Provimento nº 107 do CNJ é tema de live da Anoreg/PR

Provimento nº 107 do CNJ é tema de live da Anoreg/PR

A Associação dos Notários e Registradores do Estado do Paraná (Anoreg/PR) realizou, nesta sexta-feira, 10 de julho, uma live para debater as centrais eletrônicas do extrajudicial e o Provimento nº 107, do Conselho Nacional de Justiça (CNJ). Participaram, como debatedores, o desembargador do Tribunal de Justiça de São Paulo (TJ/SP), Ricardo Dip, a presidente da Anoreg/PR, Mônica Guimarães de Macedo Dalla Vecchia e o assessor jurídico da entidade, Fernando Abreu Costa Júnior. A atividade foi transmitida nos perfis oficiais da Anoreg/PR no Youtube e Facebook.

Durante a live, foram destacadas as determinações do Provimento nº 107/2020, norma que proíbe a cobrança de valores dos consumidores finais dos serviços prestados pelas centrais cartorárias e os reflexos da decisão, que prejudica o funcionamento e manutenção das atividades.

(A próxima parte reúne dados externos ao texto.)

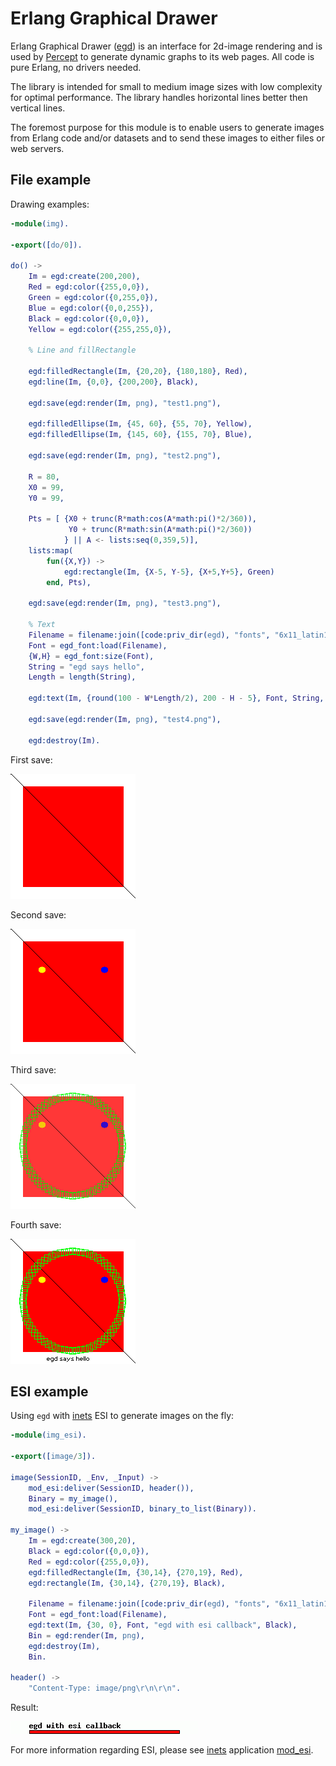 # Erlang Graphical Drawer

Erlang Graphical Drawer ([egd](https://github.com/erlang/egd)) is an interface
for 2d-image rendering and is used by
[Percept](https://github.com/erlang/percept) to generate dynamic graphs to
its web pages. All code is pure Erlang, no drivers needed.

The library is intended for small to medium image sizes with low complexity for
optimal performance. The library handles horizontal lines better then vertical
lines.

The foremost purpose for this module is to enable users to generate images from
Erlang code and/or datasets and to send these images to either files or web
servers.

## File example

Drawing examples:

```erlang
-module(img).

-export([do/0]).

do() ->
    Im = egd:create(200,200),
    Red = egd:color({255,0,0}),
    Green = egd:color({0,255,0}),
    Blue = egd:color({0,0,255}),
    Black = egd:color({0,0,0}),
    Yellow = egd:color({255,255,0}),

    % Line and fillRectangle

    egd:filledRectangle(Im, {20,20}, {180,180}, Red),
    egd:line(Im, {0,0}, {200,200}, Black),

    egd:save(egd:render(Im, png), "test1.png"),

    egd:filledEllipse(Im, {45, 60}, {55, 70}, Yellow),
    egd:filledEllipse(Im, {145, 60}, {155, 70}, Blue),

    egd:save(egd:render(Im, png), "test2.png"),

    R = 80,
    X0 = 99,
    Y0 = 99,

    Pts = [ {X0 + trunc(R*math:cos(A*math:pi()*2/360)),
             Y0 + trunc(R*math:sin(A*math:pi()*2/360))
            } || A <- lists:seq(0,359,5)],
    lists:map(
        fun({X,Y}) ->
            egd:rectangle(Im, {X-5, Y-5}, {X+5,Y+5}, Green)
        end, Pts), 

    egd:save(egd:render(Im, png), "test3.png"),

    % Text
    Filename = filename:join([code:priv_dir(egd), "fonts", "6x11_latin1.wingsfont"]),
    Font = egd_font:load(Filename),
    {W,H} = egd_font:size(Font),
    String = "egd says hello",
    Length = length(String),

    egd:text(Im, {round(100 - W*Length/2), 200 - H - 5}, Font, String, Black),

    egd:save(egd:render(Im, png), "test4.png"),

    egd:destroy(Im).
```

First save:

![test1.png](assets/test1.gif)

Second save:

![test2.png](assets/test2.gif)

Third save:

![test3.png](assets/test3.gif)

Fourth save:

![test4.png](assets/test4.gif)

## ESI example

Using `egd` with [inets](https://www.erlang.org/doc/apps/inets/) ESI to generate
images on the fly:

```erlang
-module(img_esi).

-export([image/3]).

image(SessionID, _Env, _Input) ->
    mod_esi:deliver(SessionID, header()),
    Binary = my_image(),
    mod_esi:deliver(SessionID, binary_to_list(Binary)).

my_image() ->
    Im = egd:create(300,20),
    Black = egd:color({0,0,0}),
    Red = egd:color({255,0,0}),
    egd:filledRectangle(Im, {30,14}, {270,19}, Red),
    egd:rectangle(Im, {30,14}, {270,19}, Black),

    Filename = filename:join([code:priv_dir(egd), "fonts", "6x11_latin1.wingsfont"]),
    Font = egd_font:load(Filename),
    egd:text(Im, {30, 0}, Font, "egd with esi callback", Black),
    Bin = egd:render(Im, png),
    egd:destroy(Im),
    Bin.

header() ->
    "Content-Type: image/png\r\n\r\n".
```

Result:

![Example of result](assets/img_esi_result.gif)

For more information regarding ESI, please see
[inets](https://www.erlang.org/doc/apps/inets/) application
[mod_esi](https://www.erlang.org/doc/apps/inets/mod_esi.html#).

A presidente da Anoreg/PR, Mônica Guimarães de Macedo Dalla Vecchia agradeceu a participação dos convidados e destacou a temática proposta. “Sabemos a importância de todas as plataformas do extrajudicial que foram instituídas por diferentes provimentos, por isso convidamos o desembargador Ricardo Dip, para destacar sua visão sobre os serviços das centrais e sua percepção perante o tema”, explica.

Dalla Vecchia disse ainda que, “diante da atual situação que estamos vivendo, com a pandemia, as centrais são ferramentas essenciais para o usuário e essa decisão, que proíbe a cobrança (das taxas dos serviços nas centrais) e as impõe ao agente delegado, é uma questão que acaba inviabilizando, de certa forma, o funcionamento do serviço eletrônico”.

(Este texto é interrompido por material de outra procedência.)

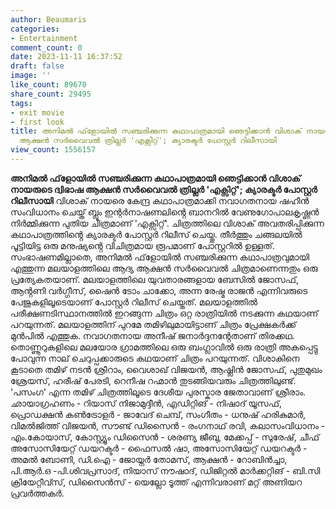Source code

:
 ```yaml
---
author: Beaumaris
categories:
- Entertainment
comment_count: 0
date: 2023-11-11 16:37:52
draft: false
image: ''
like_count: 89670
share_count: 29495
tags:
- exit movie
- first look
title: അനിമൽ ഫ്‌ളോയിൽ സഞ്ചരിക്കുന്ന കഥാപാത്രമായി ഞെട്ടിക്കാൻ വിശാക് നായരുടെ ദ്വിഭാഷ
  ആക്ഷൻ സർവൈവൽ ത്രില്ലർ 'എക്സിറ്റ്'; ക്യാരക്ടർ പോസ്റ്റർ റിലീസായി
view_count: 1556157
---
```


**അനിമൽ ഫ്‌ളോയിൽ സഞ്ചരിക്കുന്ന കഥാപാത്രമായി ഞെട്ടിക്കാൻ വിശാക് നായരുടെ ദ്വിഭാഷ ആക്ഷൻ സർവൈവൽ ത്രില്ലർ 'എക്സിറ്റ്'; ക്യാരക്ടർ പോസ്റ്റർ റിലീസായി** വിശാക് നായരെ കേന്ദ്ര കഥാപാത്രമാക്കി നവാഗതനായ ഷഹീൻ സംവിധാനം ചെയ്ത് ബ്ലൂം ഇന്റർനാഷണലിൻ്റെ ബാനറിൽ വേണുഗോപാലകൃഷ്ണൻ നിർമ്മിക്കുന്ന പുതിയ ചിത്രമാണ് 'എക്സിറ്റ്'. ചിത്രത്തിലെ വിശാക് അവതരിപ്പിക്കുന്ന കഥാപാത്രത്തിൻ്റെ ക്യാരക്ടർ പോസ്റ്റർ റിലീസ് ചെയ്തു. തീർത്തും ചങ്ങലയിൽ പൂട്ടിയിട്ട ഒരു മനുഷ്യൻ്റെ വിചിത്രമായ രൂപമാണ് പോസ്റ്ററിൽ ഉള്ളത്. സംഭാഷണമില്ലാതെ, അനിമൽ ഫ്‌ളോയിൽ സഞ്ചരിക്കുന്ന കഥാപാത്രവുമായി എത്തുന്ന മലയാളത്തിലെ ആദ്യ ആക്ഷൻ സർവൈവൽ ചിത്രമാണെന്നതും ഒരു പ്രത്യേകതയാണ്. മലയാളത്തിലെ യുവതാരങ്ങളായ ബേസിൽ ജോസഫ്, ആൻ്റണി വർഗ്ഗീസ്, ഷൈൻ ടോം ചാക്കോ, അന്ന രേഷ്മ രാജൻ എന്നിവരുടെ പേജുകളിലൂടെയാണ് പോസ്റ്റർ റിലീസ് ചെയ്തത്. മലയാളത്തിൽ പരീക്ഷണടിസ്ഥാനത്തിൽ ഇറങ്ങുന്ന ചിത്രം ഒറ്റ രാത്രിയിൽ നടക്കുന്ന കഥയാണ് പറയുന്നത്. മലയാളത്തിന് പുറമേ തമിഴിലുമായിട്ടാണ് ചിത്രം പ്രേക്ഷകർക്ക് മുൻപിൽ എത്തുക. നവാഗതനായ അനീഷ് ജനാർദ്ദനൻ്റേതാണ് തിരക്കഥ. തൊണ്ണൂറുകളിലെ മലയോര ഗ്രാമത്തിലെ ഒരു ബംഗ്ലാവിൽ ഒരു രാത്രി അകപ്പെട്ടു പോവുന്ന നാല് ചെറുപ്പക്കാരുടെ കഥയാണ് ചിത്രം പറയുന്നത്. വിശാകിനെ കൂടാതെ തമിഴ് നടൻ ശ്രീറാം, വൈശാഖ് വിജയൻ, ആഷ്ലിൻ ജോസഫ്, പുതുമുഖം ശ്രേയസ്, ഹരീഷ് പേരടി, റെനീഷ റഹ്മാൻ തുടങ്ങിയവരും ചിത്രത്തിലുണ്ട്. 'പസംഗ' എന്ന തമിഴ് ചിത്രത്തിലൂടെ ദേശീയ പുരസ്കാര ജേതാവാണ് ശ്രീരാം. ഛായാഗ്രഹണം - റിയാസ് നിജാമുദ്ദീൻ, എഡിറ്റിങ് - നിഷാദ് യൂസഫ്, പ്രൊഡക്ഷൻ കൺട്രോളർ - ജാവേദ് ചെമ്പ്, സംഗീതം - ധനുഷ് ഹരികുമാർ, വിമൽജിത്ത് വിജയൻ, സൗണ്ട് ഡിസൈൻ - രംഗനാഥ് രവി, കലാസംവിധാനം - എം.കോയാസ്, കോസ്റ്റ്യൂം ഡിസൈൻ - ശരണ്യ ജീബു, മേക്കപ്പ് - സുരേഷ്, ചീഫ് അസോസിയേറ്റ് ഡയറക്ടർ - ഫൈസൽ ഷാ, അസോസിയേറ്റ് ഡയറക്ടർ - അമൽ ബോണി, ഡി.ഐ - ജോയ്നർ തോമസ്, ആക്ഷൻ - റോബിൻച്ചാ, പി.ആർ.ഒ -പി.ശിവപ്രസാദ്, നിയാസ് നൗഷാദ്, ഡിജിറ്റൽ മാർക്കറ്റിങ് - ബി.സി ക്രിയേറ്റീവ്സ്, ഡിസൈൻസ് - യെല്ലോ ടൂത്ത് എന്നിവരാണ് മറ്റ് അണിയറ പ്രവർത്തകർ.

A presidente considerou, também, que “a atual tabela de emolumentos que temos no Paraná, uma das menores do Brasil, inviabiliza que os agentes delegados sejam obrigados a arcar com esse custo; seria uma espécie de confisco dos seus emolumentos, uma grave afronta ao Art. 28 da Lei 8935, de 1994, Lei dos Notários e Registradores, e que traria um prejuízo muito grande”, enfatiza.

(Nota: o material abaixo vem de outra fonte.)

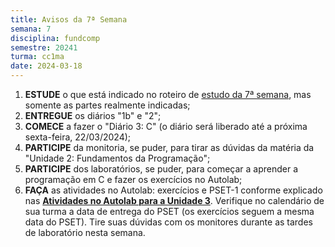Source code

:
 ```yaml
---
title: Avisos da 7ª Semana
semana: 7
disciplina: fundcomp
semestre: 20241
turma: cc1ma
date: 2024-03-18
---
```


1. **ESTUDE** o que está indicado no roteiro de [estudo da 7ª
   semana](/disciplinas/fundamentos_computacao/estudo/#re7sem), mas somente as
   partes realmente indicadas;
1. **ENTREGUE** os diários "1b" e "2";
1. **COMECE** a fazer o "Diário 3: C" (o diário será liberado até a próxima
   sexta-feira, 22/03/2024);
1. **PARTICIPE** da monitoria, se puder, para tirar as dúvidas da matéria da
   "Unidade 2: Fundamentos da Programação";
1. **PARTICIPE** dos laboratórios, se puder, para começar a aprender a
   programação em C e fazer os exercícios no Autolab;
1. **FAÇA** as atividades no Autolab: exercícios e PSET-1 conforme explicado nas
   [**Atividades no
   Autolab para a Unidade
   3**](/disciplinas/fundamentos_computacao/autolab/#autolab3).
   Verifique no calendário de sua turma a data de entrega do PSET (os exercícios
   seguem a mesma data do PSET). Tire suas dúvidas com os monitores durante as
   tardes de laboratório nesta semana.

“As centrais fazem um trabalho magnífico, levando a atividade extrajudicial para todo o Brasil, tendo esse intercâmbio de informações, possibilitando, por exemplo, a retirada de certidões de qualquer lugar do Brasil, em qualquer lugar do Brasil. Então, esse serviço é muito importante e nos deixa preocupados, sem saber qual será o futuro das centrais e se conseguiremos manter esses serviços”, concluiu a presidente da Anoreg/PR.

Na sequência o desembargador do Tribunal de Justiça de São Paulo (TJ/SP), Ricardo Dip agradeceu o convite para a live e destacou a importância das plataformas de serviços do extrajudicial. “As centrais são necessárias num país como o Brasil, de extensão continental. Cito, como exemplo, entre muitas outras, a Central gerida pela Associação dos Registradores Imobiliários de São Paulo (Arisp), que é desenvolvida com seriedade e competência técnica, um trabalho ímpar”, disse.

Dip pontuou, em sua fala, questões que envolvem a manutenção das centrais eletrônicas, como os bancos de dados em benefício de todos os cidadãos brasileiros. Defendeu ainda, a necessidade de que se devem ser encontradas soluções para a atividade das plataformas eletrônicas que, hoje, são administradas pelas entidades de cada especialidade.

O assessor jurídico da Anoreg/PR, Fernando Abreu Costa Júnior, mediou o debate e salientou, sobre o tema, que “a live brindou excelentes informações aos convidados, principalmente sobre as centrais eletrônicas, que são úteis, não só para a população, mas também para o poder público”, finalizou.